_WHAT IS EXPECTED_. Identify all lines of the data containing the string "quick" and copy them.

Saved entries
= = =

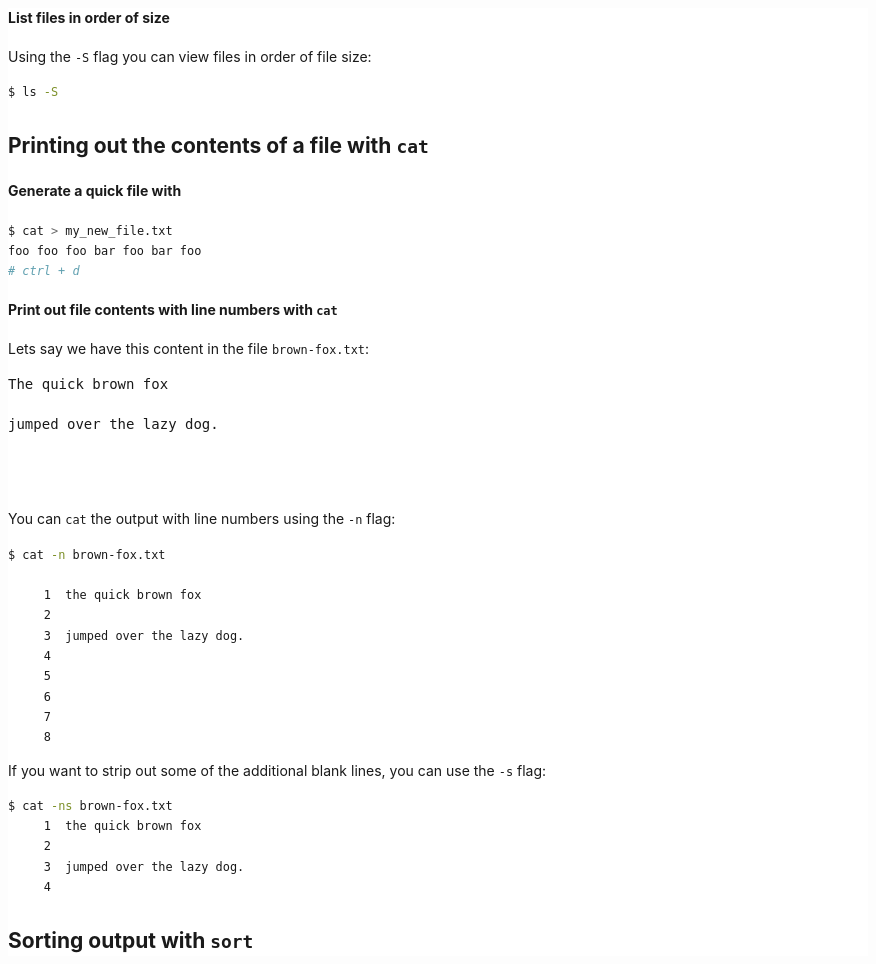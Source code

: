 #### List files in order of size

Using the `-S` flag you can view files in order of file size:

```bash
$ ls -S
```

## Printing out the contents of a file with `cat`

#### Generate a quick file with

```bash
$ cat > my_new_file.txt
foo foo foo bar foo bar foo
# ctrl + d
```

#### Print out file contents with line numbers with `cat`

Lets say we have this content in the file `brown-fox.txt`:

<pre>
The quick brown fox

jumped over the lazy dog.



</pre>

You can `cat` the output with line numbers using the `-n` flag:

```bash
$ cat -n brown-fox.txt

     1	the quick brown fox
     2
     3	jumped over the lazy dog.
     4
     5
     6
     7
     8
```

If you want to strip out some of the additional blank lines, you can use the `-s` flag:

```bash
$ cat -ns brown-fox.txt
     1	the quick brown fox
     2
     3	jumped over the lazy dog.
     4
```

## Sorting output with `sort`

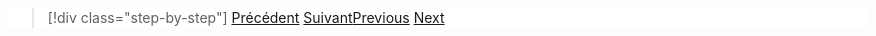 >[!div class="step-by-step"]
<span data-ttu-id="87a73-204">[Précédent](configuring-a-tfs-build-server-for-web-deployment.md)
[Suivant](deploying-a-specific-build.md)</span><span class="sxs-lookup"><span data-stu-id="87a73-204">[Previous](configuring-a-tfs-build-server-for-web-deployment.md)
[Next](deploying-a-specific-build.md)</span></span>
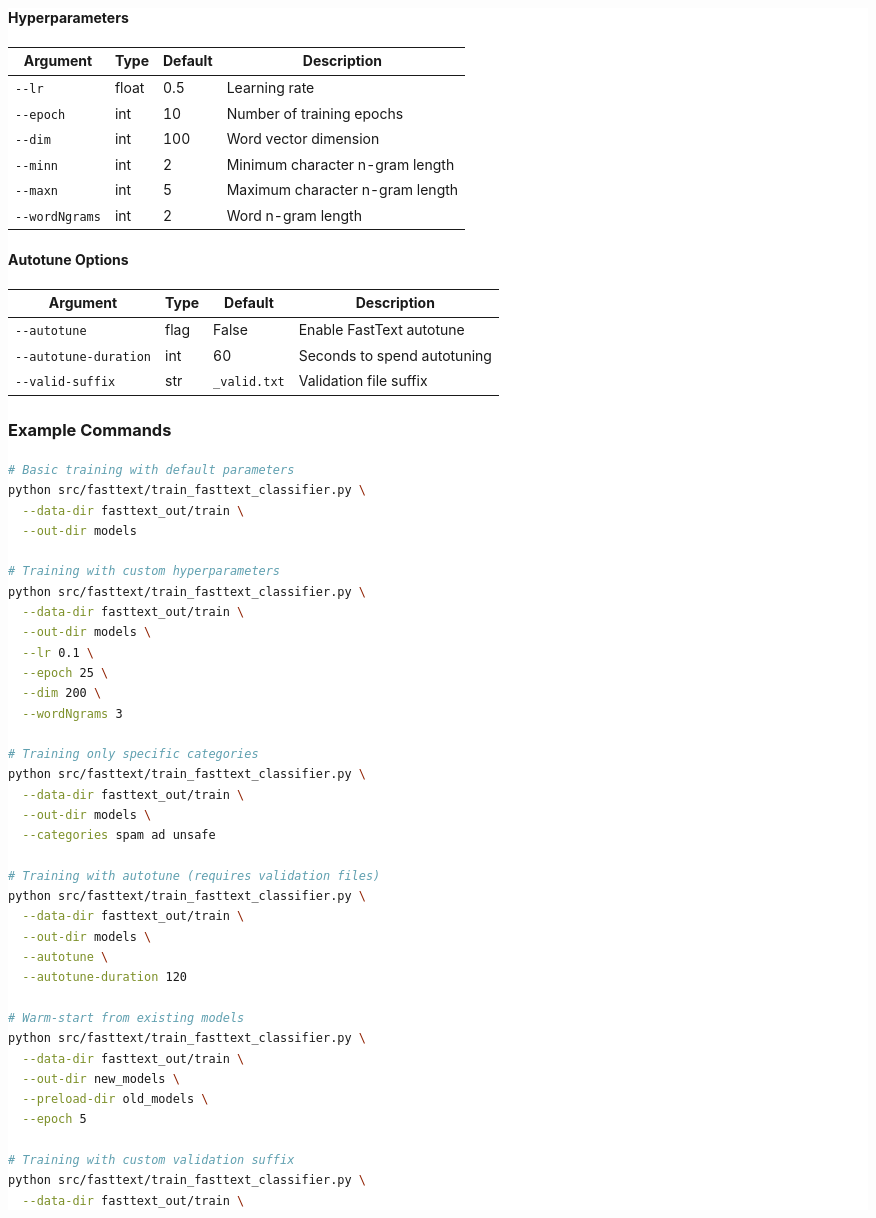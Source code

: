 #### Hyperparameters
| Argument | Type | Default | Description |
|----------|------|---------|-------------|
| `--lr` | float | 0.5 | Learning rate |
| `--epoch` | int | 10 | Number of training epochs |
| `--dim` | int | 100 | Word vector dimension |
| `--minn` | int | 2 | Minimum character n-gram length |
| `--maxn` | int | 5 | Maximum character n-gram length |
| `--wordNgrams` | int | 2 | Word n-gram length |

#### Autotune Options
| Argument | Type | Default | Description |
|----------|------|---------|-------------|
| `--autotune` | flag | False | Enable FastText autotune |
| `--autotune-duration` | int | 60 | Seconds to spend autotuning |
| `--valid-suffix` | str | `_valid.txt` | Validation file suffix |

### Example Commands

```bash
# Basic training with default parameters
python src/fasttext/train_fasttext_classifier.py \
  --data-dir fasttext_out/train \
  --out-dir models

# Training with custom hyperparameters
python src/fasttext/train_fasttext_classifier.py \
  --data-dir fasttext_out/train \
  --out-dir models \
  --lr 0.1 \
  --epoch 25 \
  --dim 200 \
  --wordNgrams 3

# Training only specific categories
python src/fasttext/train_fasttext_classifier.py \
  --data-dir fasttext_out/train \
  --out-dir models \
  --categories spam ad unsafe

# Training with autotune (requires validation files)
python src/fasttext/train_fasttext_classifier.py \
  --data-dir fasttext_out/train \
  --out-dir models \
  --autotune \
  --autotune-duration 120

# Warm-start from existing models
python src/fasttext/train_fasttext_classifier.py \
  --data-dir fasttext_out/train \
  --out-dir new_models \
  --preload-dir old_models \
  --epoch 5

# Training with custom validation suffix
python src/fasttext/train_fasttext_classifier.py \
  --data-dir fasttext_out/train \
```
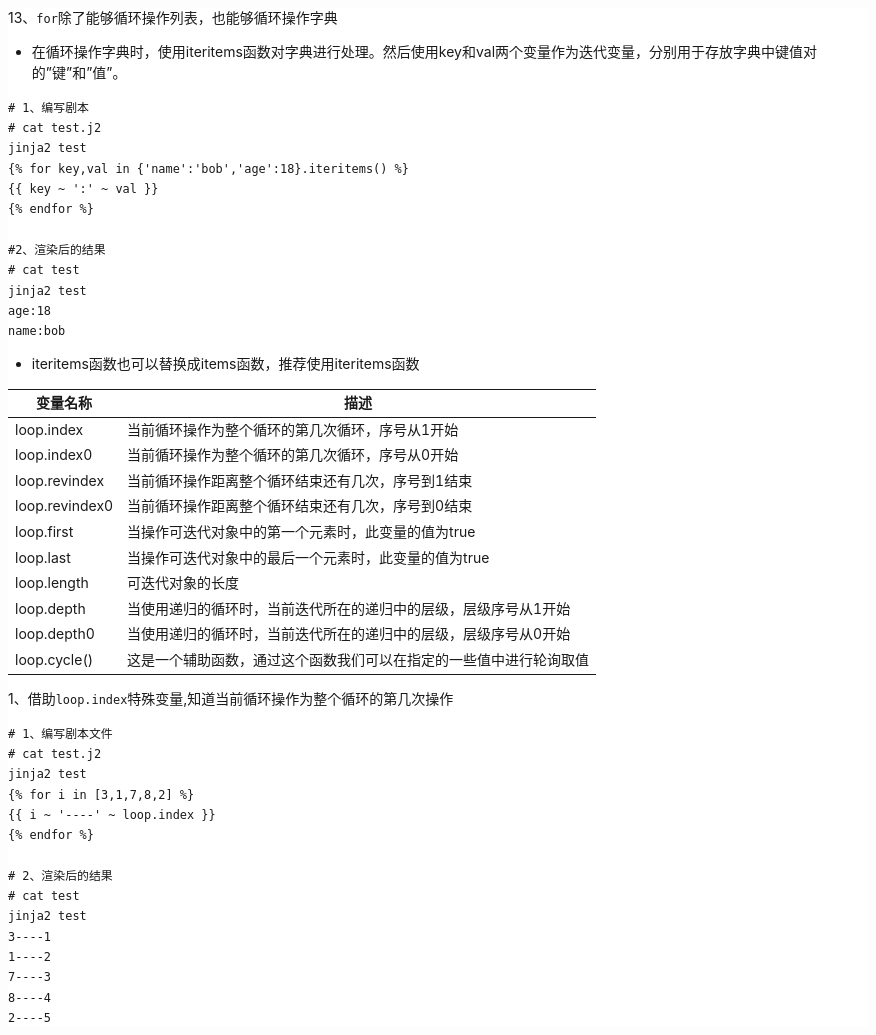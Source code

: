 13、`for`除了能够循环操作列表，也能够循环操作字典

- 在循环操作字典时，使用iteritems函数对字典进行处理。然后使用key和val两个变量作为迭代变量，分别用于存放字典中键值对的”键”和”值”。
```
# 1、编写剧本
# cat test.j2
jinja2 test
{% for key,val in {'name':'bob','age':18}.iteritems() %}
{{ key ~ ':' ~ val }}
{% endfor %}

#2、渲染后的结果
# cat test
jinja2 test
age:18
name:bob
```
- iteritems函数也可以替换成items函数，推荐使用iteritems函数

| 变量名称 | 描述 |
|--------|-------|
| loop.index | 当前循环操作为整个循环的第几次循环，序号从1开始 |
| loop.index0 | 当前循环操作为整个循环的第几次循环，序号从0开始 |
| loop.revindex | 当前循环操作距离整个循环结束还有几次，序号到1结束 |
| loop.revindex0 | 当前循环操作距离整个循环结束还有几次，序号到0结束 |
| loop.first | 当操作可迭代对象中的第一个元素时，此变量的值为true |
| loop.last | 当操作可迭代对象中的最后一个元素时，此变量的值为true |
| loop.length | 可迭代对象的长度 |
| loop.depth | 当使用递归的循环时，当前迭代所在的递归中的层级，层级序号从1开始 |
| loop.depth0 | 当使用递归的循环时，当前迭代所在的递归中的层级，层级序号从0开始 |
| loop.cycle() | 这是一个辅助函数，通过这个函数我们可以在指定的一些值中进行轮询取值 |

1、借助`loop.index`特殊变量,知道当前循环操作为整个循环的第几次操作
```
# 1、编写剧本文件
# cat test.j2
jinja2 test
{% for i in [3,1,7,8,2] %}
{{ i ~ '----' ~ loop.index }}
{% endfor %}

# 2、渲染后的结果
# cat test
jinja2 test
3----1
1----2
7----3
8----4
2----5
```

= = =

_FINISHED TASK_.
#### Generate a quick file with
The quick brown fox
     1	the quick brown fox
     1	the quick brown fox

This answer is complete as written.